The site analysis is the foundation from which the rest of the design and the rest of the DA flows. A well-prepared site analysis shapes the Statement of Environmental Effects by providing the factual basis for impact assessments. When your SEE says the building is well oriented for solar access, that the design respects the privacy of adjacent dwellings, and that the streetscape character is maintained, the site analysis is the evidence behind those statements.

How the site analysis feeds into the DA document set: it underpins the SEE assessments, informs the architectural plans, feeds the shadow diagrams, and connects to the stormwater management plan

Figure 3: The site analysis feeds into the SEE, the plans, the shadow diagrams, and the stormwater plan.

The site analysis is assessed by council under s 4.15(1) of the Environmental Planning and Assessment Act 1979, which requires the council to consider the impact of the development on the natural and built environment. Because the site analysis shapes everything that follows, it is worth preparing before the design is locked in.

Use the DA lodgement checklist for NSW to confirm the site analysis is included and in the right format before lodging through the NSW Planning Portal at planningportal.nsw.gov.au. The guides to DA supporting documents and SEE requirements in NSW explain how the site analysis connects to the rest of the DA.

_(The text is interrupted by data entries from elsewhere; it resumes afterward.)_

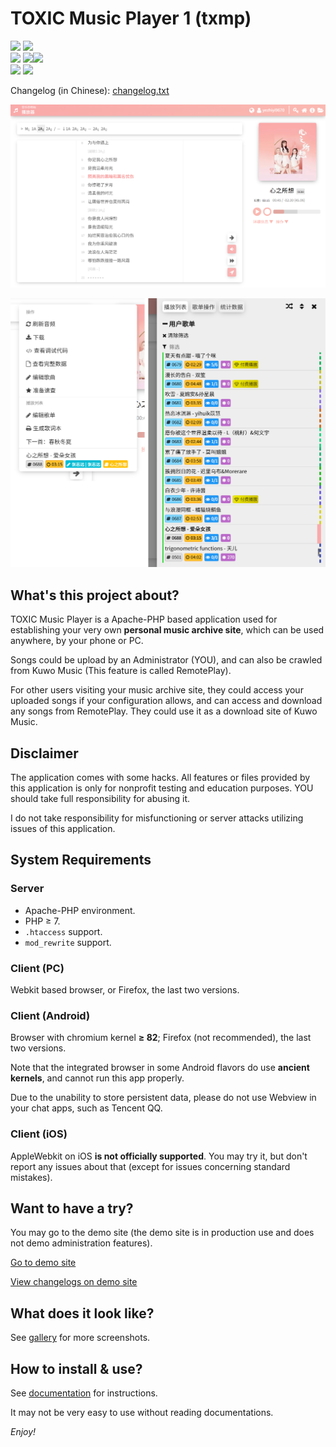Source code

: TOXIC Music Player 1 (txmp)
===========================

![][latest_version] ![][build_date]  
[![][license]][license_link] ![][dev_php_version]![][should_work_php_version]  
![][rp_kuwo] ![][rp_kuwo_date]

[latest_version]: https://img.shields.io/badge/Version-v128e-green.svg?style=flat-square
[build_date]: https://img.shields.io/badge/Build%20Date-20230225-blue.svg?style=flat-square
[dev_php_version]: https://img.shields.io/badge/PHP-8.1.10-green.svg?style=flat-square
[should_work_php_version]: https://img.shields.io/badge/7.1+-lightgreen.svg?style=flat-square
[license]: https://img.shields.io/badge/License-MIT-green.svg?style=flat-square
[license_link]: https://mit-license.org/

[rp_kuwo]: https://img.shields.io/badge/RemotePlay-Kuwo%20Music-orange.svg?style=flat-square
[rp_kuwo_date]: https://img.shields.io/badge/API%20On-20230225-orange.svg?style=flat-square

Changelog (in Chinese): [changelog.txt](./changelog/changelog.txt)

![](./_docs/gallery/detailed-walkthrough/player-index.png)

![](./_docs/gallery/detailed-walkthrough/combined1.png)

## What's this project about?

TOXIC Music Player is a Apache-PHP based application used for establishing your very own **personal music archive site**, which can be used anywhere, by your phone or PC.

Songs could be upload by an Administrator (YOU), and can also be crawled from Kuwo Music (This feature is called RemotePlay).

For other users visiting your music archive site, they could access your uploaded songs if your configuration allows, and can access and download any songs from RemotePlay. They could use it as a download site of Kuwo Music.

## Disclaimer

The application comes with some hacks. All features or files provided by this application is only for nonprofit testing and education purposes. YOU should take full responsibility for abusing it.

I do not take responsibility for misfunctioning or server attacks utilizing issues of this application.

## System Requirements

### Server

- Apache-PHP environment.
- PHP ≥ 7.
- `.htaccess` support.
- `mod_rewrite` support.

### Client (PC)

Webkit based browser, or Firefox, the last two versions.

### Client (Android)

Browser with chromium kernel **≥ 82**; Firefox (not recommended), the last two versions.

Note that the integrated browser in some Android flavors do use **ancient kernels**, and cannot run this app properly.

Due to the unability to store persistent data, please do not use Webview in your chat apps, such as Tencent QQ.

### Client (iOS)

AppleWebkit on iOS **is not officially supported**. You may try it, but don't report any issues about that (except for issues concerning standard mistakes).

## Want to have a try?

You may go to the demo site (the demo site is in production use and does not demo administration features).

[Go to demo site](https://ak-ioi.com/apps/music/)

[View changelogs on demo site](https://ak-ioi.com/apps/music/version-history)

## What does it look like?

See [gallery](./_docs/gallery/) for more screenshots.

## How to install & use?

See [documentation](./_docs/documentation/) for instructions.

It may not be very easy to use without reading documentations.

*Enjoy!*
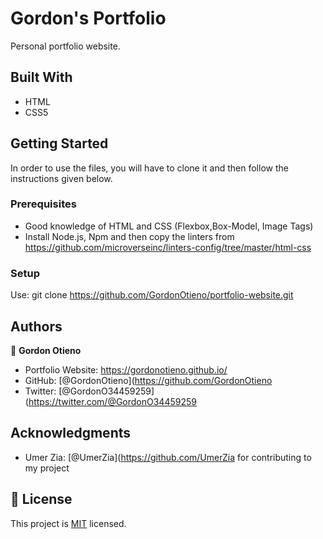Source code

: # Gordon's Portfolio

Personal portfolio website.

## Built With

- HTML
- CSS5

## Getting Started

In order to use the files, you will have to clone it and then follow the instructions given below.

### Prerequisites

- Good knowledge of HTML and CSS (Flexbox,Box-Model, Image Tags)
- Install Node.js, Npm and then copy the linters from https://github.com/microverseinc/linters-config/tree/master/html-css

### Setup

Use: git clone https://github.com/GordonOtieno/portfolio-website.git

## Authors

👤 **Gordon Otieno**
- Portfolio Website: https://gordonotieno.github.io/
- GitHub: [@GordonOtieno](https://github.com/GordonOtieno
- Twitter: [@GordonO34459259](https://twitter.com/@GordonO34459259

## Acknowledgments
- Umer Zia: [@UmerZia](https://github.com/UmerZia for contributing to my project

## 📝 License

This project is [MIT](./MIT.md) licensed.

Frequently asked questions

Is a site analysis required for all DAs in NSW?
No, but it is required for most medium and larger residential projects, commercial development, and any development in a heritage conservation area or sensitive setting. The requirement is set by your council's DCP. A site analysis is almost always required when the DCP controls reference design response to context, solar access, or privacy — which most residential DCPs do.
Who prepares a site analysis in NSW?
An architect, designer, or town planner typically prepares the site analysis. For complex sites — steep topography, heritage settings, significant neighbours — the architect usually integrates the site analysis into the design process from the outset, because the two should inform each other. For a straightforward site, a designer or draftsperson can prepare it.
Does a site analysis need to be a drawing or a written report?
Many councils require both: a site analysis drawing showing spatial relationships in plan view, and a written report or annotations explaining the constraints and the design response. Check your council's DCP for the format requirement. A written report without a drawing is a common cause of information requests, particularly for residential projects in heritage conservation areas.
How does the site analysis relate to the Statement of Environmental Effects?
The site analysis provides the factual basis for the impact assessments in the SEE. When the SEE addresses overshadowing, privacy, streetscape character, and solar access, it is drawing on the site analysis findings. Councils that find the SEE's claims unsubstantiated will look to the site analysis. If it is missing or inconsistent with the plans, that is a problem.
What is a context analysis and is it different from a site analysis?
The terms are used interchangeably by most councils. A context analysis typically emphasises the surrounding built and cultural environment — streetscape, heritage, neighbourhood character — while a site analysis includes both site-specific constraints and surrounding context. Some councils use both terms in their DCPs to mean slightly different emphases. Check your council's DCP to see which is required and what each must address.